[DATA FOR THIS EXERCISE — start]

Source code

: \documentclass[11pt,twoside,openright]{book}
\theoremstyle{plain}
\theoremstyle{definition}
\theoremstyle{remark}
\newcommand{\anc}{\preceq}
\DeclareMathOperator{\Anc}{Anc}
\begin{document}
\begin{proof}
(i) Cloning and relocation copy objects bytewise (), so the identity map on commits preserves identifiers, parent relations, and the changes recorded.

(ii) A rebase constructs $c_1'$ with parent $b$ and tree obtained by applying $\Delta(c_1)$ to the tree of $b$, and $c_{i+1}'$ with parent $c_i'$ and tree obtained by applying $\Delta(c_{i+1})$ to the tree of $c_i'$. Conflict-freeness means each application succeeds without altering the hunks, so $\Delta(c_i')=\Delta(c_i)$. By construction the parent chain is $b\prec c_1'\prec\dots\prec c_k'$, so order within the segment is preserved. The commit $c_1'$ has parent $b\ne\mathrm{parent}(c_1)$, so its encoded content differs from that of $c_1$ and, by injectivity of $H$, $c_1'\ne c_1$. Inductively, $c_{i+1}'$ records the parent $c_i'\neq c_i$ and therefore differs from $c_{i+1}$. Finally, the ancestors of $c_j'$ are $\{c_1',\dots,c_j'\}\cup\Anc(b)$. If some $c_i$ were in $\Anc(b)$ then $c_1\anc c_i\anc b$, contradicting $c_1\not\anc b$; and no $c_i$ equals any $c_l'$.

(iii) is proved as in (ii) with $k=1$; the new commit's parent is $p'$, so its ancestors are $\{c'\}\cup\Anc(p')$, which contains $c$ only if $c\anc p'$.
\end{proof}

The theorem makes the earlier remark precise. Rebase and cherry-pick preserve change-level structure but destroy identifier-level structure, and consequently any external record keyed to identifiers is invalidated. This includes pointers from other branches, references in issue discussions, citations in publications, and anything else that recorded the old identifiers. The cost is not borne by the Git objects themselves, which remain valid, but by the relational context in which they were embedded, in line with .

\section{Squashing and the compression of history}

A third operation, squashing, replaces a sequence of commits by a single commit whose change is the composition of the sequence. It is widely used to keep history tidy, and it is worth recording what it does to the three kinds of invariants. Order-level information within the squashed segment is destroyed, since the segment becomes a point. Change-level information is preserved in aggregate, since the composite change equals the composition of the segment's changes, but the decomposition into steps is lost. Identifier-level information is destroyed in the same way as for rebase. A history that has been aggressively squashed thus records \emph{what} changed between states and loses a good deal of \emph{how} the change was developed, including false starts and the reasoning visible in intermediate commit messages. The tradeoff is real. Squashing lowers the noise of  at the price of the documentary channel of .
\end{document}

[DATA FOR THIS EXERCISE — finish]

WORK REQUEST: Retype the whole listing above. Please keep it exact.

COMPLETED EXERCISE:
Source code

: \documentclass[11pt,twoside,openright]{book}
\theoremstyle{plain}
\theoremstyle{definition}
\theoremstyle{remark}
\newcommand{\anc}{\preceq}
\DeclareMathOperator{\Anc}{Anc}
\begin{document}
\begin{proof}
(i) Cloning and relocation copy objects bytewise (), so the identity map on commits preserves identifiers, parent relations, and the changes recorded.

(ii) A rebase constructs $c_1'$ with parent $b$ and tree obtained by applying $\Delta(c_1)$ to the tree of $b$, and $c_{i+1}'$ with parent $c_i'$ and tree obtained by applying $\Delta(c_{i+1})$ to the tree of $c_i'$. Conflict-freeness means each application succeeds without altering the hunks, so $\Delta(c_i')=\Delta(c_i)$. By construction the parent chain is $b\prec c_1'\prec\dots\prec c_k'$, so order within the segment is preserved. The commit $c_1'$ has parent $b\ne\mathrm{parent}(c_1)$, so its encoded content differs from that of $c_1$ and, by injectivity of $H$, $c_1'\ne c_1$. Inductively, $c_{i+1}'$ records the parent $c_i'\neq c_i$ and therefore differs from $c_{i+1}$. Finally, the ancestors of $c_j'$ are $\{c_1',\dots,c_j'\}\cup\Anc(b)$. If some $c_i$ were in $\Anc(b)$ then $c_1\anc c_i\anc b$, contradicting $c_1\not\anc b$; and no $c_i$ equals any $c_l'$.

(iii) is proved as in (ii) with $k=1$; the new commit's parent is $p'$, so its ancestors are $\{c'\}\cup\Anc(p')$, which contains $c$ only if $c\anc p'$.
\end{proof}

The theorem makes the earlier remark precise. Rebase and cherry-pick preserve change-level structure but destroy identifier-level structure, and consequently any external record keyed to identifiers is invalidated. This includes pointers from other branches, references in issue discussions, citations in publications, and anything else that recorded the old identifiers. The cost is not borne by the Git objects themselves, which remain valid, but by the relational context in which they were embedded, in line with .

\section{Squashing and the compression of history}

A third operation, squashing, replaces a sequence of commits by a single commit whose change is the composition of the sequence. It is widely used to keep history tidy, and it is worth recording what it does to the three kinds of invariants. Order-level information within the squashed segment is destroyed, since the segment becomes a point. Change-level information is preserved in aggregate, since the composite change equals the composition of the segment's changes, but the decomposition into steps is lost. Identifier-level information is destroyed in the same way as for rebase. A history that has been aggressively squashed thus records \emph{what} changed between states and loses a good deal of \emph{how} the change was developed, including false starts and the reasoning visible in intermediate commit messages. The tradeoff is real. Squashing lowers the noise of  at the price of the documentary channel of .
\end{document}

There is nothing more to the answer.